The Dissenting Opinion challenged the findings of the majority saying that the Court’s inference that the “Fire Road” was an easement granted to the LAFD [although there is no formal record of this being the case] was misplaced.  The Court was also swayed by the fact that neither party brought forth any evidence concerning the ownership of the property from 1968 to 1972, and whether that owner objected to the public use of his property at the time.

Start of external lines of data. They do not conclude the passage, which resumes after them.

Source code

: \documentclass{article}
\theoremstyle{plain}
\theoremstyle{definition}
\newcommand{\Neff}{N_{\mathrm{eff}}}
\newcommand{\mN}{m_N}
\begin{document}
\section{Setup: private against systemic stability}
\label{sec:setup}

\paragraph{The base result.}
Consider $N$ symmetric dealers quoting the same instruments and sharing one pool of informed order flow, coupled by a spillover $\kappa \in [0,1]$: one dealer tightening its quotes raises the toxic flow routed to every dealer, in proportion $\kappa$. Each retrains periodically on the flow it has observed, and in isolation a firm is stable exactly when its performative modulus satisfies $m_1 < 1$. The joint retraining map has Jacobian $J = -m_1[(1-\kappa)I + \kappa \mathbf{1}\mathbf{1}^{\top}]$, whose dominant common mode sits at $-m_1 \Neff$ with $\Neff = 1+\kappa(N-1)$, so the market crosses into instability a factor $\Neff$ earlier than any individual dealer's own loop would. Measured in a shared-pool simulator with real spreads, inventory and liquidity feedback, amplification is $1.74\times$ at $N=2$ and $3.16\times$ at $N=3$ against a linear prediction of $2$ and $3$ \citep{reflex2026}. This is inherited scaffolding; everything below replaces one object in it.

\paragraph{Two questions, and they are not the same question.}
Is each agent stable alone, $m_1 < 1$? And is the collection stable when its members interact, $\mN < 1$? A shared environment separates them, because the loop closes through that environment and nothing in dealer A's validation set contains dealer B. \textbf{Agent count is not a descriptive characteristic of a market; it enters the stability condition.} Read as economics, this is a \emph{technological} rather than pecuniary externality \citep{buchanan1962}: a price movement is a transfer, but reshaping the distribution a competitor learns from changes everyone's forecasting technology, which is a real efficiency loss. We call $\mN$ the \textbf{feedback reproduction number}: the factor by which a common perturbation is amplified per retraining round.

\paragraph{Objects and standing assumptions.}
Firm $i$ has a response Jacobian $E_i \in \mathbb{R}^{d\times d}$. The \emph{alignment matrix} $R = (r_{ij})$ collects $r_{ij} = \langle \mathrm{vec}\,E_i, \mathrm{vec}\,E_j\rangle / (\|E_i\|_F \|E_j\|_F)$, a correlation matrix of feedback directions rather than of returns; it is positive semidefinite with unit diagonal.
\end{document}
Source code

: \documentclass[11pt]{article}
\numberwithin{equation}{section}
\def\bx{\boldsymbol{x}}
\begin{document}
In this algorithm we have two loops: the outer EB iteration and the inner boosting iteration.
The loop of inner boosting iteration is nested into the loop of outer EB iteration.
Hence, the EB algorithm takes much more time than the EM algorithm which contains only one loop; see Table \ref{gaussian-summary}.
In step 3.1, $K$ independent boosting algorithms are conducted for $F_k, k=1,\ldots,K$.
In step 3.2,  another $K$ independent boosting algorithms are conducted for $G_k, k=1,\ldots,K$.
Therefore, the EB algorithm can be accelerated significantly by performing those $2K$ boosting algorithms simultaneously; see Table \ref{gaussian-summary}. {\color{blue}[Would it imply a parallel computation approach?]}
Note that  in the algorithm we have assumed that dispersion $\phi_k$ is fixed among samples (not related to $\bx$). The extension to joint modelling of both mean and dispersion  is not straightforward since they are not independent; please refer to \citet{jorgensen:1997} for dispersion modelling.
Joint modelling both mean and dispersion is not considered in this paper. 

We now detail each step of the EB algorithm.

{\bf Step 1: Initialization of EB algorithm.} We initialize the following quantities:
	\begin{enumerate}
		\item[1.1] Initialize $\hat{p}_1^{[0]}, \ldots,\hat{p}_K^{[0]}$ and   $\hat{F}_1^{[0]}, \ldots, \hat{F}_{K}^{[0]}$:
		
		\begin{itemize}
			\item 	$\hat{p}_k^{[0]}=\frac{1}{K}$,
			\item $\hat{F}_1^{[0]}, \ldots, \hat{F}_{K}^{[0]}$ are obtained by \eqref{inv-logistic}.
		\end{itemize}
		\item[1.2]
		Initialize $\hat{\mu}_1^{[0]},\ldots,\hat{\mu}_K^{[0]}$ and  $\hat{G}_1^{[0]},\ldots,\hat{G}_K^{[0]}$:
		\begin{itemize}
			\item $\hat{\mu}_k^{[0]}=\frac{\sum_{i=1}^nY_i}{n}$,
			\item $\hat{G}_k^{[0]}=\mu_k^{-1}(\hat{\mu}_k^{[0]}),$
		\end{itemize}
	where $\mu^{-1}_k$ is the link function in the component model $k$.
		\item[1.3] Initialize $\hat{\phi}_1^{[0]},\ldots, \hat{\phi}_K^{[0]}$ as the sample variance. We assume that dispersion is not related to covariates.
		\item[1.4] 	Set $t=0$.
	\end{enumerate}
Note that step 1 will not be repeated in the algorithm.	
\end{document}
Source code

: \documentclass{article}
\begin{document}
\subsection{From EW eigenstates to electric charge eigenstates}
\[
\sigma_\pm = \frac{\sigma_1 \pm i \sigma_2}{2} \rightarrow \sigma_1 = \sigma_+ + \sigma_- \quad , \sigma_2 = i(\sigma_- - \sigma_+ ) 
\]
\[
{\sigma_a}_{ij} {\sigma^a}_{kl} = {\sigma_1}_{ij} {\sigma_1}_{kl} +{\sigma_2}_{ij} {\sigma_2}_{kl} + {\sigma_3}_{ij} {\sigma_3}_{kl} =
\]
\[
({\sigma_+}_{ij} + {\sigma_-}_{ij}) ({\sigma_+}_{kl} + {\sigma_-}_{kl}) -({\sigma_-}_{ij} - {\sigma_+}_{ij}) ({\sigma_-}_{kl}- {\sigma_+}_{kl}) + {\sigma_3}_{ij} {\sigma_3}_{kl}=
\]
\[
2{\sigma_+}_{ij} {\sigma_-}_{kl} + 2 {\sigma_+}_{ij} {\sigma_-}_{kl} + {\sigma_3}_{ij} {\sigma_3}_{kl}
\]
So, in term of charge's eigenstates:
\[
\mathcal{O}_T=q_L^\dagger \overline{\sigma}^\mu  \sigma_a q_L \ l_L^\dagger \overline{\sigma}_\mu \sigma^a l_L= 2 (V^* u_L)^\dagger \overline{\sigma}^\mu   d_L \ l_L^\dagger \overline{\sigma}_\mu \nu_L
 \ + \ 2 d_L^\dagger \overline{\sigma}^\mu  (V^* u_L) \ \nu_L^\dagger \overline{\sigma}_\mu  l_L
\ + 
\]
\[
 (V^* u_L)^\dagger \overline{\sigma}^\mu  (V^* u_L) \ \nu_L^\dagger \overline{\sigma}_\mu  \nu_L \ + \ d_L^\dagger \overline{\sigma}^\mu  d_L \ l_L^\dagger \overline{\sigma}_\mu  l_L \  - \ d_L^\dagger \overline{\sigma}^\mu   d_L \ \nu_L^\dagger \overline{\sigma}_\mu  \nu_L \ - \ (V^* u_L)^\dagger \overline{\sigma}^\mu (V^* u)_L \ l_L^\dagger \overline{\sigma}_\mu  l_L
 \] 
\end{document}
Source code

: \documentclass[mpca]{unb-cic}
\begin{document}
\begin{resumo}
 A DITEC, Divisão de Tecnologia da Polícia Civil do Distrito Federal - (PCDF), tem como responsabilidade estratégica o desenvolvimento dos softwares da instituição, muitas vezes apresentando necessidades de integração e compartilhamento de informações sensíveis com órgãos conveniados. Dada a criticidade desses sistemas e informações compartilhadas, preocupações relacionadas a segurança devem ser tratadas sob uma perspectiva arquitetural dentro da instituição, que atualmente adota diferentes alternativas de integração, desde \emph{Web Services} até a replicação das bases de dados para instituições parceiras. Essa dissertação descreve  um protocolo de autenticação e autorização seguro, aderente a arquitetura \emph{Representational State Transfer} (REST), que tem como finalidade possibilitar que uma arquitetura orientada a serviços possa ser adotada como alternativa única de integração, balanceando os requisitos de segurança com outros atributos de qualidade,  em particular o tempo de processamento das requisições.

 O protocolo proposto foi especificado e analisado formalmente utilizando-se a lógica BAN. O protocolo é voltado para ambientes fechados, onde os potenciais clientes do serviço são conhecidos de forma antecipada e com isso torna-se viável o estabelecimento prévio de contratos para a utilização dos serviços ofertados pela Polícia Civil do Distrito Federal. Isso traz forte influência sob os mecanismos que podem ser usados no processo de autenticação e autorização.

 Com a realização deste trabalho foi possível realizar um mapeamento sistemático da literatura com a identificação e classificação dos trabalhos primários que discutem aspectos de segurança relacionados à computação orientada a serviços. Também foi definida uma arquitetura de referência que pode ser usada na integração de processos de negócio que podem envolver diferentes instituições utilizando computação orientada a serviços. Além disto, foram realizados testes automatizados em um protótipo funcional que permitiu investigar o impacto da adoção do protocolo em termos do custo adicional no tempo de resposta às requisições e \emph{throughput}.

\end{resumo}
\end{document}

The Court of Appeals held that the Plaintiff’s failed to meet the heavy burden of proof by which it could take away another’s property rights as sought in this case.  It ruled that the Peak Trail crossed a fire road.  That fire road was under an easement belonging to the Fire Department, and not the owner.  Therefore there was no question to be resolved regarding the Legacy Hikers and the MRCA’s maintenance of the Peak Trail portion on the developer’s.  The fire road easement extinguished the possibility of putting the developer “on notice” that others were using his property without his permission during the 1967 to 1972 prescribed window.

With the Concurring Opinion practically laying out a roadmap for an appeal, the question is whether this case reaches to the Supreme Court for an ultimate decision, or will the decision of the Court of Appeals stand?